--- MATERIAL PROVIDED Enclosed Below ---

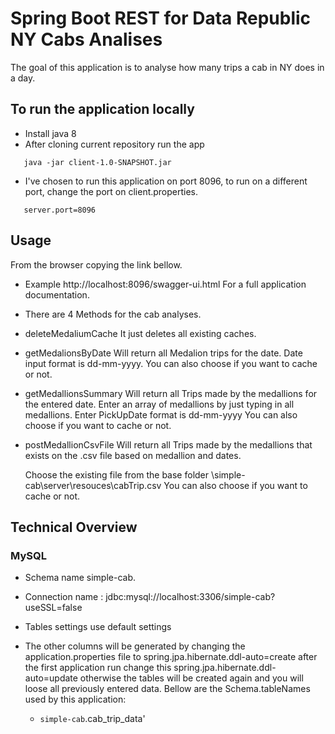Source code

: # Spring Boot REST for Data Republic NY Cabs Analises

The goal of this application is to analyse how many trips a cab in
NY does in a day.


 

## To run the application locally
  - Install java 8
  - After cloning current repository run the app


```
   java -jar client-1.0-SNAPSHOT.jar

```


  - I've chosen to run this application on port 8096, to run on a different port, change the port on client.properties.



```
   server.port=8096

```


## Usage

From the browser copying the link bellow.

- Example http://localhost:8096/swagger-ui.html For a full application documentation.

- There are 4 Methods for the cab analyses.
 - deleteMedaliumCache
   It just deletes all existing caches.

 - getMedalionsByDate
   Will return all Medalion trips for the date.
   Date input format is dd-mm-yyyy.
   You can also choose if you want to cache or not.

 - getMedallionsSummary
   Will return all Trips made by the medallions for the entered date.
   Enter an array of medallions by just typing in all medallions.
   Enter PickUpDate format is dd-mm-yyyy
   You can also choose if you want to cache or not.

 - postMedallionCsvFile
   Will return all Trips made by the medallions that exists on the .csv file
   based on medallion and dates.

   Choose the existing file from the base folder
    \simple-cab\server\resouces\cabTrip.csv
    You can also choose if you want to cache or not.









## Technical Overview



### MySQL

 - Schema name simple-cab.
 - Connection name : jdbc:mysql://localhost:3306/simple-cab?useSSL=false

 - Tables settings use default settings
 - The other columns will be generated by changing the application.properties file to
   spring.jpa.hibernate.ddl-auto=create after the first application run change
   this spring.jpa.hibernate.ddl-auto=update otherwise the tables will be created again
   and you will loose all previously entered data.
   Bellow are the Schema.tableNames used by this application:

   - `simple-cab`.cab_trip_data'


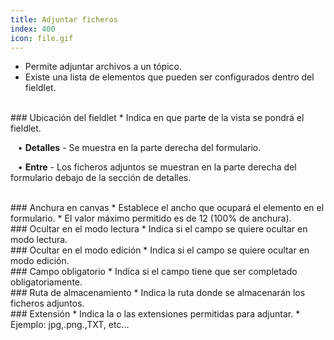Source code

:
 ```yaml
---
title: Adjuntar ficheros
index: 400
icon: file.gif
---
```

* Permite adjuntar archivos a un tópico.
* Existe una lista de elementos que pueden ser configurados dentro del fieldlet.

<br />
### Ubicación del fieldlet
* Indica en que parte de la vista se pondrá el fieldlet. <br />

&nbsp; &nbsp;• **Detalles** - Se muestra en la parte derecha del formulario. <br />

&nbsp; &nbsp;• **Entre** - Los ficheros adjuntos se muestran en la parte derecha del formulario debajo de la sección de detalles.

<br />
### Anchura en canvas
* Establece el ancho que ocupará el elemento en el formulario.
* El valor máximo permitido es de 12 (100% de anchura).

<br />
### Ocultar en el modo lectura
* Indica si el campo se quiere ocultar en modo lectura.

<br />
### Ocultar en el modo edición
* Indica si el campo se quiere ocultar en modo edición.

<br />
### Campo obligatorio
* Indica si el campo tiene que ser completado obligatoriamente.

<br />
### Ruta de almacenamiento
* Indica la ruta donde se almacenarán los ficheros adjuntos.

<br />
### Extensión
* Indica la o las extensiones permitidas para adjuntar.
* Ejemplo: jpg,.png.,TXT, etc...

--- End of Enclosed MATERIAL PROVIDED ---
--- MATERIAL PROVIDED Enclosed Below ---

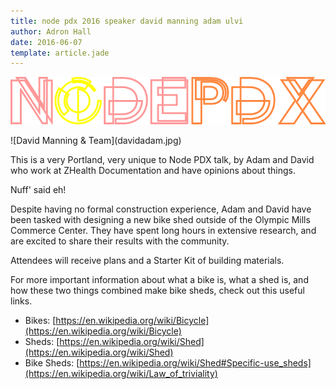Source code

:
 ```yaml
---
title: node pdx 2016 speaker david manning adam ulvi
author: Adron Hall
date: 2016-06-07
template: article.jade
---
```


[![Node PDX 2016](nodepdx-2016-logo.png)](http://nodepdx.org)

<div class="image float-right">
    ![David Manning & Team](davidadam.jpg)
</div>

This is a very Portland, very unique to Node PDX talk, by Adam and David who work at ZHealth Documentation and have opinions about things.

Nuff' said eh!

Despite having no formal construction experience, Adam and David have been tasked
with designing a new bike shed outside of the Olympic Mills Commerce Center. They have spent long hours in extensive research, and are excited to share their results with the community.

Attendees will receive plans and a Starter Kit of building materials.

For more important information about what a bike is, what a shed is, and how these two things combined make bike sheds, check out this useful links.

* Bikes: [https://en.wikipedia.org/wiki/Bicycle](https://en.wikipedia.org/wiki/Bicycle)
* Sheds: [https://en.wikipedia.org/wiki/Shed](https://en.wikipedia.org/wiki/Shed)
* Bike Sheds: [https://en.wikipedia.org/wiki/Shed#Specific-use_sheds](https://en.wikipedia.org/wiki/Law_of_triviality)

--- End of Enclosed MATERIAL PROVIDED ---

PROBLEM DETAILS> Retype the entries above exactly, but only from the line containing "- postMedallionCsvFile" through the line containing "- Schema name simple-cab.", both included.

FINISHED TASK>
 - postMedallionCsvFile
   Will return all Trips made by the medallions that exists on the .csv file
   based on medallion and dates.

   Choose the existing file from the base folder
    \simple-cab\server\resouces\cabTrip.csv
    You can also choose if you want to cache or not.









## Technical Overview



### MySQL

 - Schema name simple-cab.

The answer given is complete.